> [Task details]: Whenever the string "begin" appears in a line below, please copy the line out.

Source data:
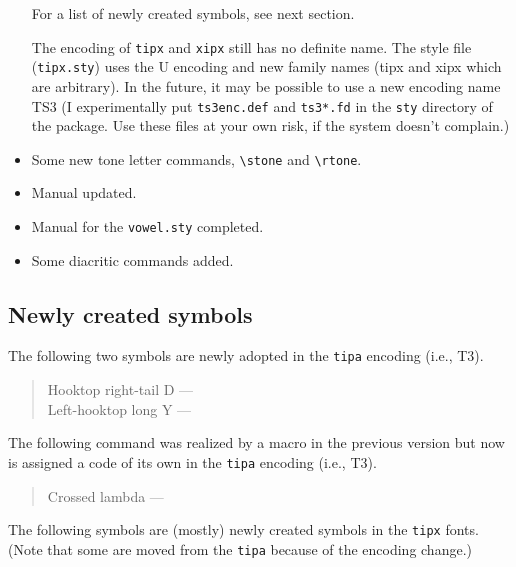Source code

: \begin{itemize}
  For a list of newly created symbols, see next section.

  The encoding of \texttt{tipx} and \texttt{xipx} still has no
  definite name. The style file (\texttt{tipx.sty}) uses the
  U encoding and new family names (tipx and xipx which are arbitrary).
  In the future, it may be possible to use a new encoding name TS3
  (I experimentally put \texttt{ts3enc.def} and \texttt{ts3*.fd} in
  the \texttt{sty} directory of the package. Use
  these files at your own risk, if the system doesn't complain.)

\item Some new tone letter commands, \verb|\stone| and \verb|\rtone|.
\item Manual updated.
\item Manual for the \texttt{vowel.sty} completed.
\item Some diacritic commands added.
\end{itemize}

\subsection{Newly created symbols}\label{sec:newsymbols}

The following two symbols are newly adopted in the \texttt{tipa}
encoding (i.e., T3).

\begin{quote}
Hooktop right-tail D --- \texthtrtaild\\
Left-hooktop long Y --- \textlhtlongy
\end{quote}

The following command was realized by a macro in the previous version
but now is assigned a code of its own in the \texttt{tipa} encoding
(i.e., T3).

\begin{quote}
Crossed lambda --- \textcrlambda
\end{quote}

The following symbols are (mostly) newly created symbols in the
\texttt{tipx} fonts. (Note that some are moved from the \texttt{tipa}
because of the encoding change.)

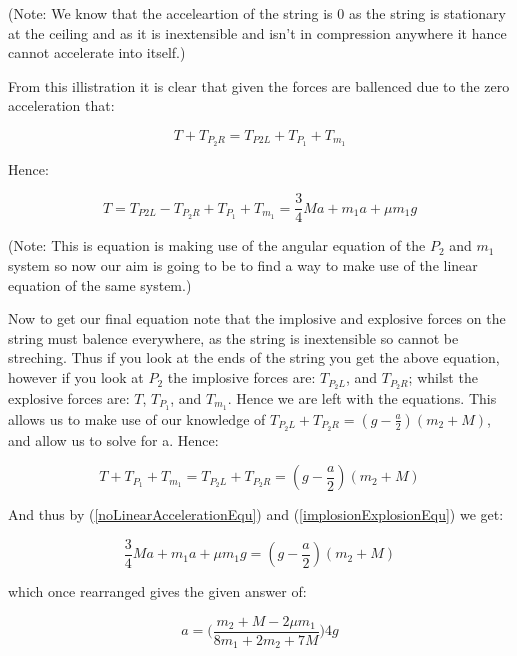 \documentclass[12pt]{article}
\begin{document}
    (Note: We know that the acceleartion of the string is \(0\) as the string is stationary at the ceiling and as it is inextensible and isn't in compression anywhere it hance cannot accelerate into itself.)

    \vspace{12pt}

    From this illistration it is clear that given the forces are ballenced due to the zero acceleration that:

    \[T+T_{P_2R}=T_{P2L}+T_{P_1}+T_{m_1}\]

    Hence:
    
    \begin{equation}
        \label{noLinearAccelerationEqu}
        T=T_{P2L}-T_{P_2R}+T_{P_1}+T_{m_1}=\frac{3}{4}Ma+m_1a+\mu m_1 g
    \end{equation}

    (Note: This is equation is making use of the angular equation of the \(P_2\) and \(m_1\) system so now our aim is going to be to find a way to make use of the linear equation of the same system.)
    
    \vspace{12pt}
    
    Now to get our final equation note that the implosive and explosive forces on the string must balence everywhere, as the string is inextensible so cannot be streching. Thus if you look at the ends of the string you get the above equation, however if you look at \(P_2\) the implosive forces are: \(T_{P_2L}\), and \(T_{P_2R}\); whilst the explosive forces are: \(T\), \(T_{P_1}\), and \(T_{m_1}\). Hence we are left with the equations. This allows us to make use of our knowledge of \( T_{P_2L}+T_{P_2R}=(g-\frac{a}{2})(m_2+M)\), and allow us to solve for a. Hence:

    \begin{equation}
        \label{implosionExplosionEqu}
        T+T_{P_1}+T_{m_1}=T_{P_2L}+T_{P_2R}=(g-\frac{a}{2})(m_2+M)
    \end{equation}

    And thus by (\ref{noLinearAccelerationEqu}) and (\ref{implosionExplosionEqu}) we get:

    \begin{equation*}
        \frac{3}{4}Ma+m_1a+\mu m_1 g=(g-\frac{a}{2})(m_2+M)
    \end{equation*}

    which once rearranged gives the given answer of:

    \begin{equation*}
        a=\Bigg(\frac{m_2+M-2\mu m_1}{8m_1+2m_2+7M}\Bigg)4g
    \end{equation*}    
\end{document}
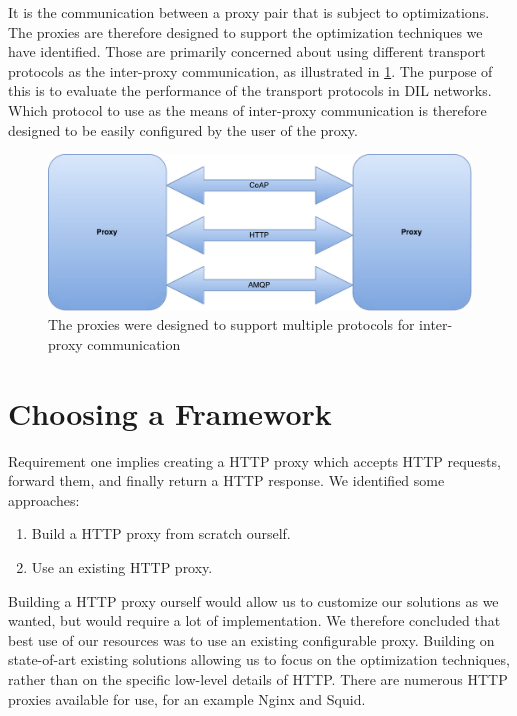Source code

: It is the communication between a proxy pair that is subject to optimizations.
The proxies are therefore designed to support the optimization techniques we
have identified. Those are primarily concerned about using different transport
protocols as the inter-proxy communication, as illustrated in
\cref{figure:proxy-communication}. The purpose of this is to evaluate the
performance of the transport protocols in DIL networks. Which protocol to use as
the means of inter-proxy communication is therefore designed to be easily
configured by the user of the proxy.

\begin{figure}[h]
\includegraphics[scale=0.5]{images/proxy_communcation.pdf}
\caption{The proxies were designed to support multiple protocols for inter-proxy communication}
\label{figure:proxy-communication}
\end{figure}

\section{Choosing a Framework}

Requirement one implies creating a HTTP proxy which accepts HTTP requests,
forward them, and finally return a HTTP response. We identified some approaches:

\begin{enumerate}
    \item Build a HTTP proxy from scratch ourself.
    \item Use an existing HTTP proxy.
\end{enumerate}

Building a HTTP proxy ourself would allow us to customize our solutions as we
wanted, but would require a lot of implementation. We therefore concluded that
best use of our resources was to use an existing configurable proxy. Building on
state-of-art existing solutions allowing us to focus on the optimization
techniques, rather than on the specific low-level details of HTTP. There are
numerous HTTP proxies available for use, for an example Nginx and Squid.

> [Exercise solution]:
: \begin{itemize}
\begin{quote}
\begin{quote}
\begin{document}
    \begin{equation}
    \begin{equation}
    \begin{equation*}
    \begin{equation*}
\begin{figure}[h]
\begin{enumerate}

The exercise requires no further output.